Problem description: The response must be made up of the lines in the entries below that contain "status".

Provided entries:
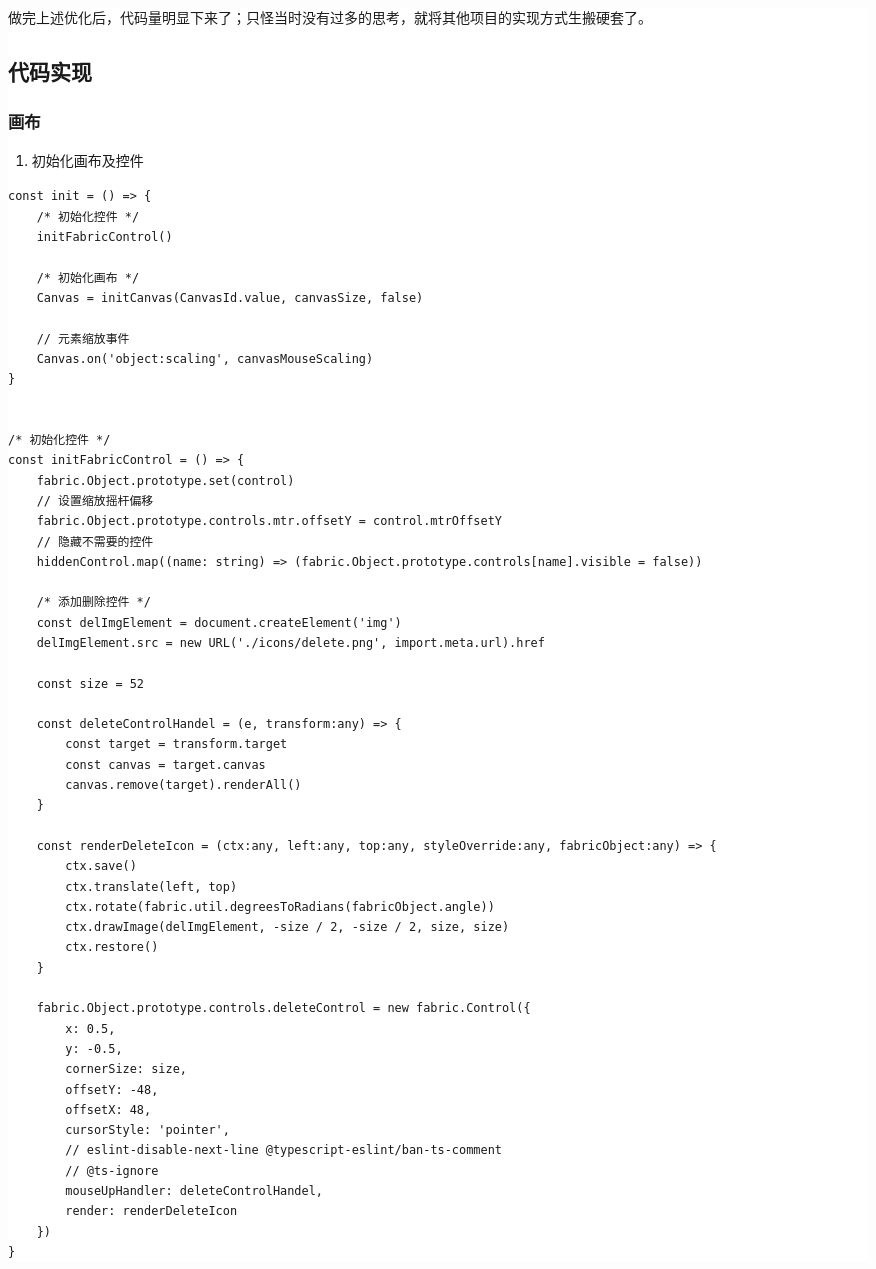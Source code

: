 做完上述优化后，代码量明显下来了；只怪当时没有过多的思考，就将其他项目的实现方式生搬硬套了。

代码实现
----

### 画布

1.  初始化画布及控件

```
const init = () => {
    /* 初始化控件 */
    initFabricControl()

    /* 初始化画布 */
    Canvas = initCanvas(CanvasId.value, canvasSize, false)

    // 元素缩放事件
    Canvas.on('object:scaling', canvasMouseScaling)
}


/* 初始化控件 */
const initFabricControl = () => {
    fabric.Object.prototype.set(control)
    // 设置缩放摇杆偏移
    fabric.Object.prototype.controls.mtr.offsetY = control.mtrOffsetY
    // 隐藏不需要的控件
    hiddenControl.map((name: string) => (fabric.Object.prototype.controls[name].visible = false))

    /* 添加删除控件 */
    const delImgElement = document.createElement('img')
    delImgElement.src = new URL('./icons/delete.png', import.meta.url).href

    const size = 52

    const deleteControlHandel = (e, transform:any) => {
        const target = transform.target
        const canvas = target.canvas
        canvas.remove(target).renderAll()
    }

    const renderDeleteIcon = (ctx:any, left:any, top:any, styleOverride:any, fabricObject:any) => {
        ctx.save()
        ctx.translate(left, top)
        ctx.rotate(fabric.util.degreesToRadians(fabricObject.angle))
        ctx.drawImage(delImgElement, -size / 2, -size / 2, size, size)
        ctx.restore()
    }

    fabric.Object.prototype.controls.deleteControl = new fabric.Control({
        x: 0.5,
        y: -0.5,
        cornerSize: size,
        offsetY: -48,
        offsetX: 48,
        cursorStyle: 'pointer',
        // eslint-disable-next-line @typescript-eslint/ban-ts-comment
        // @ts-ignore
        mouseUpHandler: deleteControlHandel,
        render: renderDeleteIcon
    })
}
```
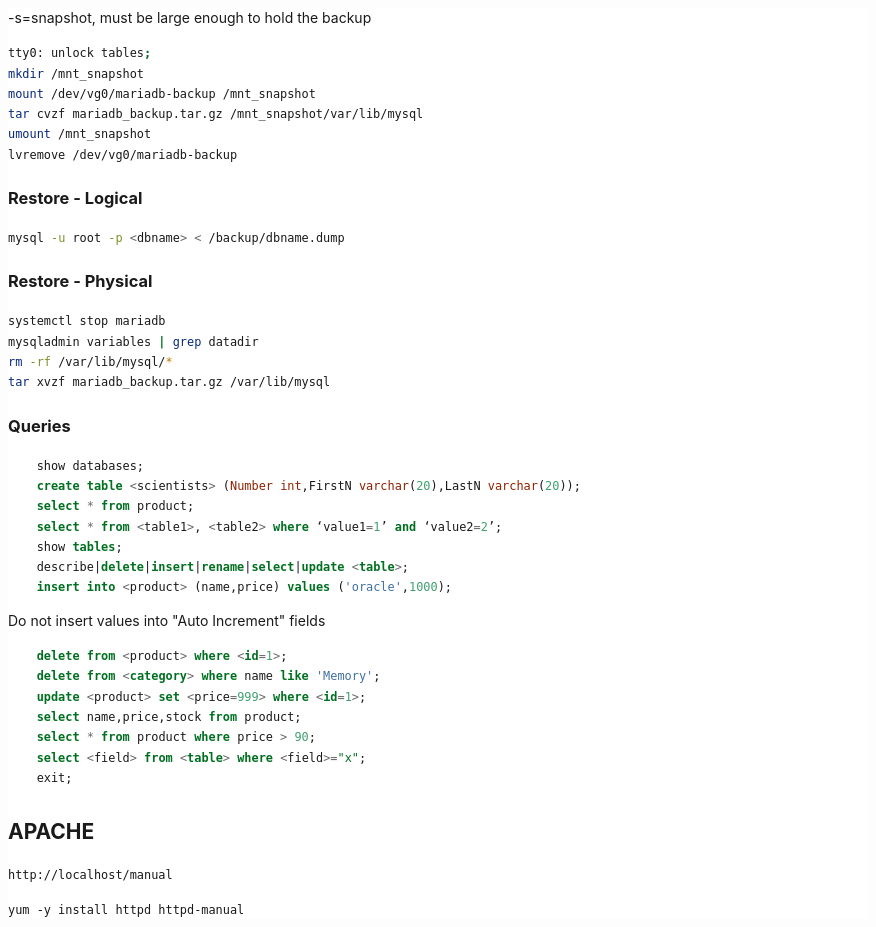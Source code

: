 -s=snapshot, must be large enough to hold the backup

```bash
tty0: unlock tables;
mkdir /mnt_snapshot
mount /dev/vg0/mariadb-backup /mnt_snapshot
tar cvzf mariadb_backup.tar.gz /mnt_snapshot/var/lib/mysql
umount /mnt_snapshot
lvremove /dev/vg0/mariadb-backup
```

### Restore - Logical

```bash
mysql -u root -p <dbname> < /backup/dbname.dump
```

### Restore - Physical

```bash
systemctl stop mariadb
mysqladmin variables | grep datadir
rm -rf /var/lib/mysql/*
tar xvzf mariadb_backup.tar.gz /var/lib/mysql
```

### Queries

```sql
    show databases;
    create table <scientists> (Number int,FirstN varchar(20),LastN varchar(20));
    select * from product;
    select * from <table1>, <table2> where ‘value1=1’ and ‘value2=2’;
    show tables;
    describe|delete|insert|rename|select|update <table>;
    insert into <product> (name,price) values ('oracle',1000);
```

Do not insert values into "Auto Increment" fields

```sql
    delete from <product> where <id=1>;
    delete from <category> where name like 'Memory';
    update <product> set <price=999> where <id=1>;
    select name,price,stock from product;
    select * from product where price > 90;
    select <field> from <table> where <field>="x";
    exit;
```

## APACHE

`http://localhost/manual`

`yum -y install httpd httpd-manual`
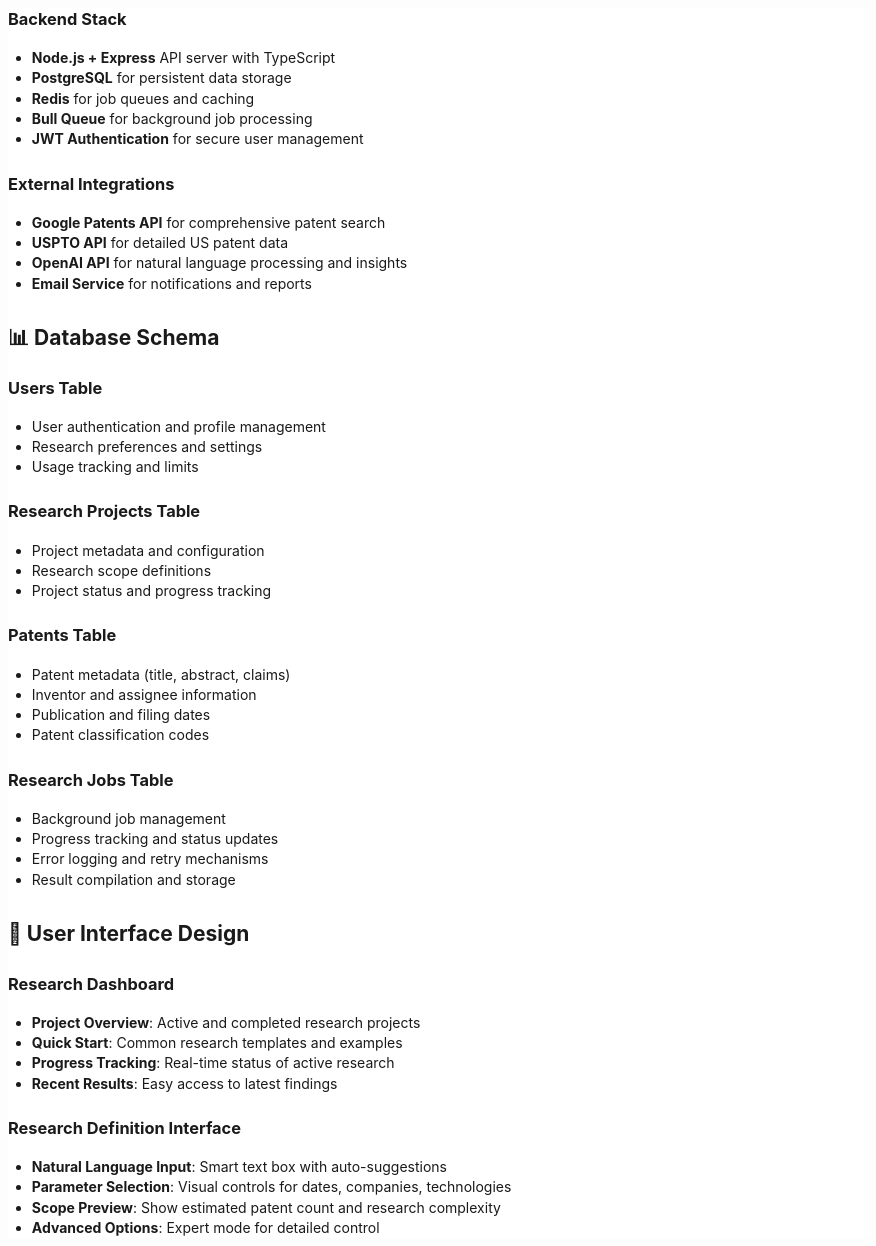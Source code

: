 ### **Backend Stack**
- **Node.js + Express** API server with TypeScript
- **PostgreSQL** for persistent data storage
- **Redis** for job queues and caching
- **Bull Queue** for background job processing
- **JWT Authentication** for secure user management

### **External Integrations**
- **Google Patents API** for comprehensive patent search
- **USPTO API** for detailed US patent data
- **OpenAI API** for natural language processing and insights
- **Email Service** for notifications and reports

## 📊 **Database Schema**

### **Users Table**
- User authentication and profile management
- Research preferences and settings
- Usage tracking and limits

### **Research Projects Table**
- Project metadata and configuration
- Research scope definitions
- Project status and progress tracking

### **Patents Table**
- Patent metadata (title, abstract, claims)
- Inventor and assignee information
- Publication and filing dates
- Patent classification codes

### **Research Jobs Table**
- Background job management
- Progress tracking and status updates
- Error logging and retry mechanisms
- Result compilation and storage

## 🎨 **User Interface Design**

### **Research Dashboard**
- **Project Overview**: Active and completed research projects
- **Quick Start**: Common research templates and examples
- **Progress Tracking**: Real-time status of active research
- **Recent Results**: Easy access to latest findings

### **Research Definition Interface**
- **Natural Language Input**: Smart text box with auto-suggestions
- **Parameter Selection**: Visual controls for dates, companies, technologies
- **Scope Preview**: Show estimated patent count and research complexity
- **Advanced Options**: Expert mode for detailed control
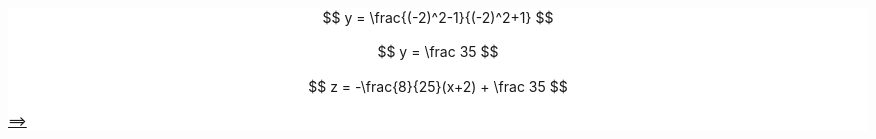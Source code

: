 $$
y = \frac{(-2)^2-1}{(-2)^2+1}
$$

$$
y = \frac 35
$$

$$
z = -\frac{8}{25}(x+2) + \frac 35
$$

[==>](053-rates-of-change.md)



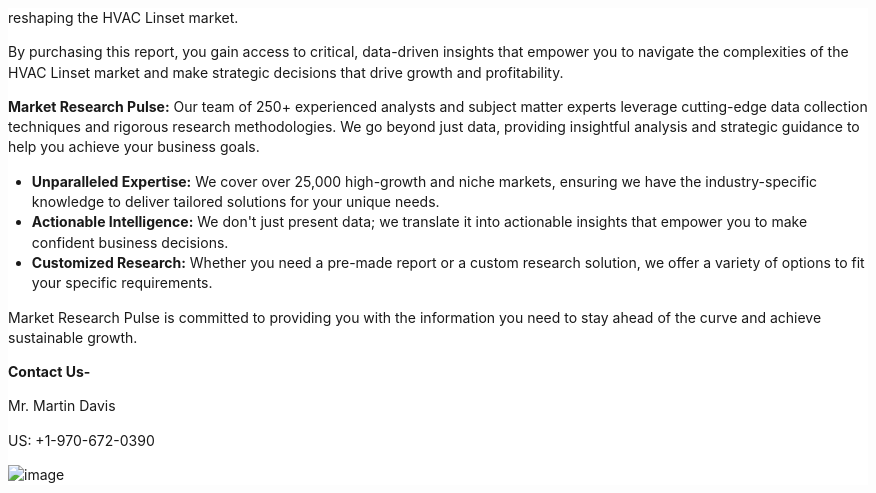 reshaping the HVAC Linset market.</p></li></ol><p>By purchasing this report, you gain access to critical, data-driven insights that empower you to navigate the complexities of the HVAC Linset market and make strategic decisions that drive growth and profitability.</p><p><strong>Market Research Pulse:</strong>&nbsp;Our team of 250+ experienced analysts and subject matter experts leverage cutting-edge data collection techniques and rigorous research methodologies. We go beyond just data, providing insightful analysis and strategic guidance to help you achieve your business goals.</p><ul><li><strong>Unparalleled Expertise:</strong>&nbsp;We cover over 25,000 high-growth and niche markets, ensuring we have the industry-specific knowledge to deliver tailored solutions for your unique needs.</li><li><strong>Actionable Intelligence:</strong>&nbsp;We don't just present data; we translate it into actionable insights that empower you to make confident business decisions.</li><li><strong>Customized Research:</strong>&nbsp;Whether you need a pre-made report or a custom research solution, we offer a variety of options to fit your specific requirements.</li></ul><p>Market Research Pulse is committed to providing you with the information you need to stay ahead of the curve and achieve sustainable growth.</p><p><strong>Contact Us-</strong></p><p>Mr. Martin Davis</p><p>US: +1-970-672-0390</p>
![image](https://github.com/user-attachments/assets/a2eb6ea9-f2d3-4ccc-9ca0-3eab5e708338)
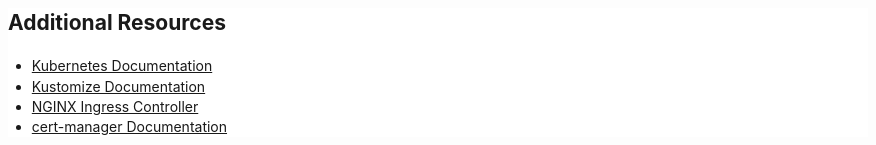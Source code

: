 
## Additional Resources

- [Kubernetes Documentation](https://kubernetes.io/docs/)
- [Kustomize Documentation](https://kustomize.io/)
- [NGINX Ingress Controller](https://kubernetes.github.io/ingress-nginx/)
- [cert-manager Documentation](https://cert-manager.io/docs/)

Result below:
- Project status and progress tracking
- Progress tracking and status updates
- **Progress Tracking**: Real-time status of active research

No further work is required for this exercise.